Le comité bancaire du Sénat a approuvé mercredi matin, par un vote en phase avec les lignes de parti, la nomination de son successeur, Kevin Warsh, désigné par le président Trump.

Jerome Powell resterait gouverneur de la Fed, probablement jusqu’en janvier 2028.

La procureure fédérale du District de Columbia, Jeanine Pirro, a déclaré vendredi sur le réseau X que son bureau mettait fin à son enquête sur les importants travaux de rénovation des locaux de la Fed, car l’inspecteur général de la Fed allait se charger de les examiner à sa place. Elle a toutefois ajouté que son bureau pourrait rouvrir l’enquête si « les faits le justifiaient ».

Apparemment, cela n’a pas apporté à Jerome Powell la conclusion qu’il estimait nécessaire.

« J’attends que l’enquête soit bel et bien terminée, de manière définitive et transparente, a-t-il déclaré. J’attends cela et je partirai lorsque je le jugerai opportun. »

La Fed a maintenu mercredi son taux directeur pour la troisième réunion consécutive, mais a laissé entendre qu’elle pourrait tout de même procéder à une baisse dans les mois à venir.

La Fed a conservé son taux à court terme à 3,6 % et a gardé dans son communiqué une formulation suggérant que la prochaine décision serait une baisse des taux. Trois responsables ont exprimé leur désaccord, souhaitant supprimer la référence à une future baisse, tandis qu’un quatrième, Stephen Miran, s’est opposé à cette décision, préconisant une baisse immédiate des taux.

Ces dissidences soulignent le niveau de division au sein du comité de fixation des taux de la Fed, composé de 12 membres, à l’approche de la fin du mandat du président Jerome Powell, le 15 mai.

Kevin Warsh s’est prononcé en faveur de baisses de taux, comme l’a réclamé Donald Trump.

« Les développements au Moyen-Orient contribuent à un niveau élevé d’incertitude quant aux perspectives économiques, a déclaré la Fed dans un communiqué à l’issue de sa réunion de deux jours.
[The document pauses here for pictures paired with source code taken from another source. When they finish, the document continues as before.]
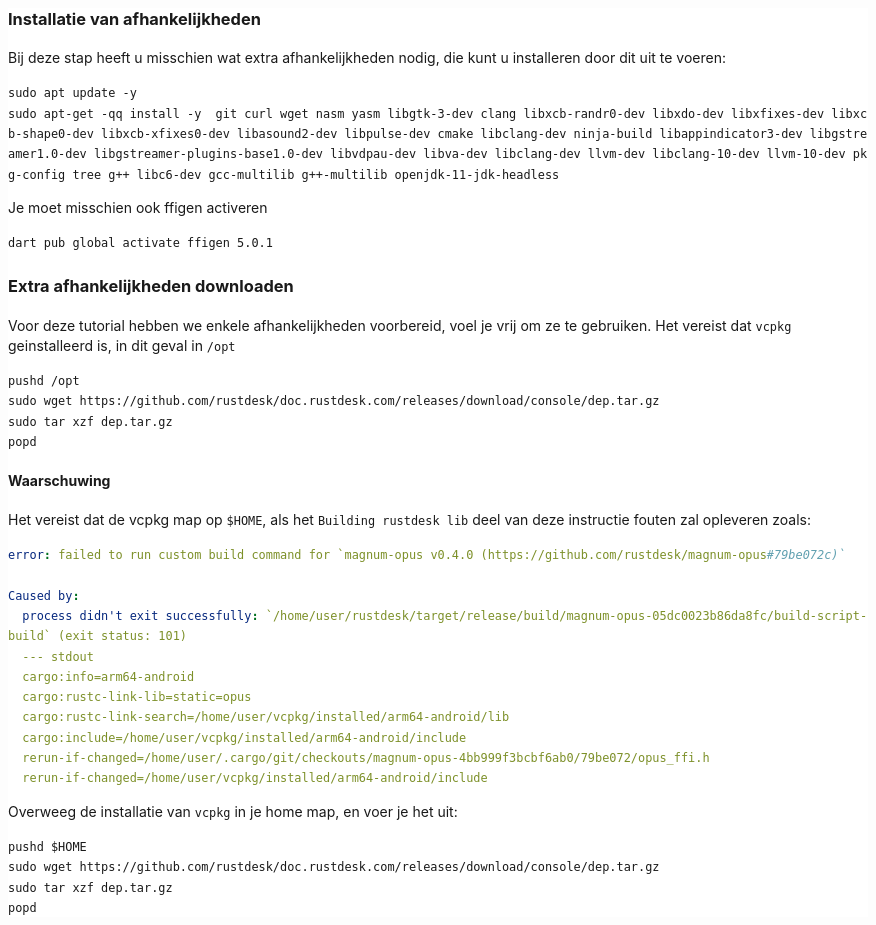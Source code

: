 ### Installatie van afhankelijkheden

Bij deze stap heeft u misschien wat extra afhankelijkheden nodig, die kunt u installeren door dit uit te voeren:
```
sudo apt update -y
sudo apt-get -qq install -y  git curl wget nasm yasm libgtk-3-dev clang libxcb-randr0-dev libxdo-dev libxfixes-dev libxcb-shape0-dev libxcb-xfixes0-dev libasound2-dev libpulse-dev cmake libclang-dev ninja-build libappindicator3-dev libgstreamer1.0-dev libgstreamer-plugins-base1.0-dev libvdpau-dev libva-dev libclang-dev llvm-dev libclang-10-dev llvm-10-dev pkg-config tree g++ libc6-dev gcc-multilib g++-multilib openjdk-11-jdk-headless
```
Je moet misschien ook ffigen activeren
```
dart pub global activate ffigen 5.0.1
```

### Extra afhankelijkheden downloaden
Voor deze tutorial hebben we enkele afhankelijkheden voorbereid, voel je vrij om ze te gebruiken. Het vereist dat `vcpkg` geinstalleerd is, in dit geval in `/opt`

```
pushd /opt
sudo wget https://github.com/rustdesk/doc.rustdesk.com/releases/download/console/dep.tar.gz
sudo tar xzf dep.tar.gz
popd
```

#### Waarschuwing
Het vereist dat de vcpkg map op `$HOME`, als het `Building rustdesk lib` deel van deze instructie fouten zal opleveren zoals:
```yaml
error: failed to run custom build command for `magnum-opus v0.4.0 (https://github.com/rustdesk/magnum-opus#79be072c)`

Caused by:
  process didn't exit successfully: `/home/user/rustdesk/target/release/build/magnum-opus-05dc0023b86da8fc/build-script-build` (exit status: 101)
  --- stdout
  cargo:info=arm64-android
  cargo:rustc-link-lib=static=opus
  cargo:rustc-link-search=/home/user/vcpkg/installed/arm64-android/lib
  cargo:include=/home/user/vcpkg/installed/arm64-android/include
  rerun-if-changed=/home/user/.cargo/git/checkouts/magnum-opus-4bb999f3bcbf6ab0/79be072/opus_ffi.h
  rerun-if-changed=/home/user/vcpkg/installed/arm64-android/include
```
Overweeg de installatie van `vcpkg` in je home map, en voer je het uit:
```
pushd $HOME
sudo wget https://github.com/rustdesk/doc.rustdesk.com/releases/download/console/dep.tar.gz
sudo tar xzf dep.tar.gz
popd
```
L’inflation est élevée, reflétant en partie la récente hausse des prix mondiaux de l’énergie. »

Kevin Warsh a promis un « changement de régime » au sein de la banque centrale et pourrait apporter des modifications radicales à ses modèles économiques, ses stratégies de communication et son bilan. Cependant, il aura probablement plus de mal à mettre en œuvre les baisses de taux souhaitées par Donald Trump, l’inflation dépassant les 3 %, soit un niveau supérieur à l’objectif de 2 % fixé par la Fed.

La décision de Jerome Powell de rester en poste pourrait aggraver les tensions avec l’administration Trump et créer ce que certains analystes appellent un scénario « à deux papes », avec un président et un ancien président, tous deux au sein du conseil des gouverneurs de la Fed. Dans ce cas, les divisions entre les décideurs pourraient s’accentuer, si certains décidaient de suivre l’exemple de Jerome Powell plutôt que celui de Kevin Warsh.

Jerome Powell a rejeté l’idée selon laquelle son maintien à son poste pourrait causer des dissensions, disant que son « intention n’est pas d’interférer ».